- **Work task**
With the images removed, reproduce each entry below word for word.

- **Provided data**
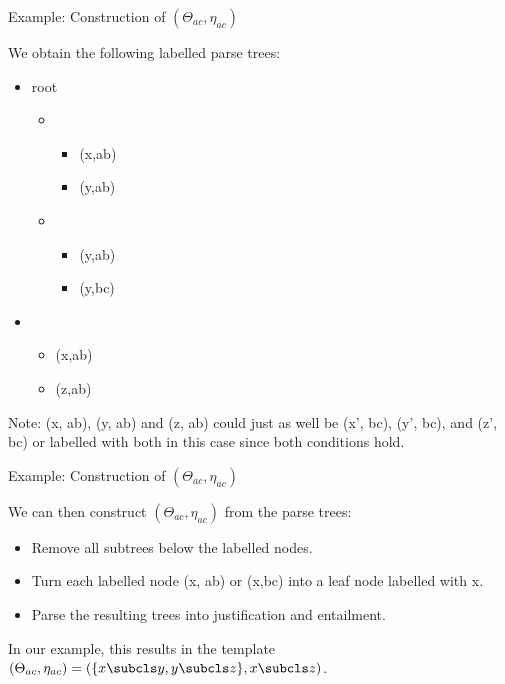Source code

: \documentclass{beamer}
\begin{document}
\begin{frame}{Example: Construction of $(\Theta_{ac}, \eta_{ac})$}

We obtain the following labelled parse trees:
\begin{itemize}
\item root
\begin{itemize}
\item \subcls
\begin{itemize}
\item (x,ab)
\item (y,ab)
\end{itemize}
\item \subcls
\begin{itemize}
\item (y,ab)
\item (y,bc)
\end{itemize}
\end{itemize}
\end{itemize}

\begin{itemize}
\item \subcls
\begin{itemize}
\item (x,ab)
\item (z,ab)
\end{itemize}
\end{itemize}

Note: (x, ab), (y, ab) and (z, ab) could just as well be (x', bc), (y', bc), and (z', bc) or labelled with both in this case since both conditions hold.

\end{frame}

\begin{frame}{Example: Construction of $(\Theta_{ac}, \eta_{ac})$}

We can then construct $(\Theta_{ac}, \eta_{ac})$ from the parse trees:
\begin{itemize}
\item Remove all subtrees below the labelled nodes.
\item Turn each labelled node (x, ab) or (x,bc) into a leaf node labelled with x.
\item Parse the resulting trees into justification and entailment.
\end{itemize}

In our example, this results in the template $(\Theta_{ac}, \eta_{ac}) = ( \{ x \subcls y, y \subcls z \}, x \subcls z)$.
\end{frame}
\end{document}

- **Exercise response**
Source code

: \documentclass{beamer}
\begin{document}
\begin{frame}{Example: Construction of $(\Theta_{ac}, \eta_{ac})$}

We obtain the following labelled parse trees:
\begin{itemize}
\item root
\begin{itemize}
\item \subcls
\begin{itemize}
\item (x,ab)
\item (y,ab)
\end{itemize}
\item \subcls
\begin{itemize}
\item (y,ab)
\item (y,bc)
\end{itemize}
\end{itemize}
\end{itemize}

\begin{itemize}
\item \subcls
\begin{itemize}
\item (x,ab)
\item (z,ab)
\end{itemize}
\end{itemize}

Note: (x, ab), (y, ab) and (z, ab) could just as well be (x', bc), (y', bc), and (z', bc) or labelled with both in this case since both conditions hold.

\end{frame}

\begin{frame}{Example: Construction of $(\Theta_{ac}, \eta_{ac})$}

We can then construct $(\Theta_{ac}, \eta_{ac})$ from the parse trees:
\begin{itemize}
\item Remove all subtrees below the labelled nodes.
\item Turn each labelled node (x, ab) or (x,bc) into a leaf node labelled with x.
\item Parse the resulting trees into justification and entailment.
\end{itemize}

In our example, this results in the template $(\Theta_{ac}, \eta_{ac}) = ( \{ x \subcls y, y \subcls z \}, x \subcls z)$.
\end{frame}
\end{document}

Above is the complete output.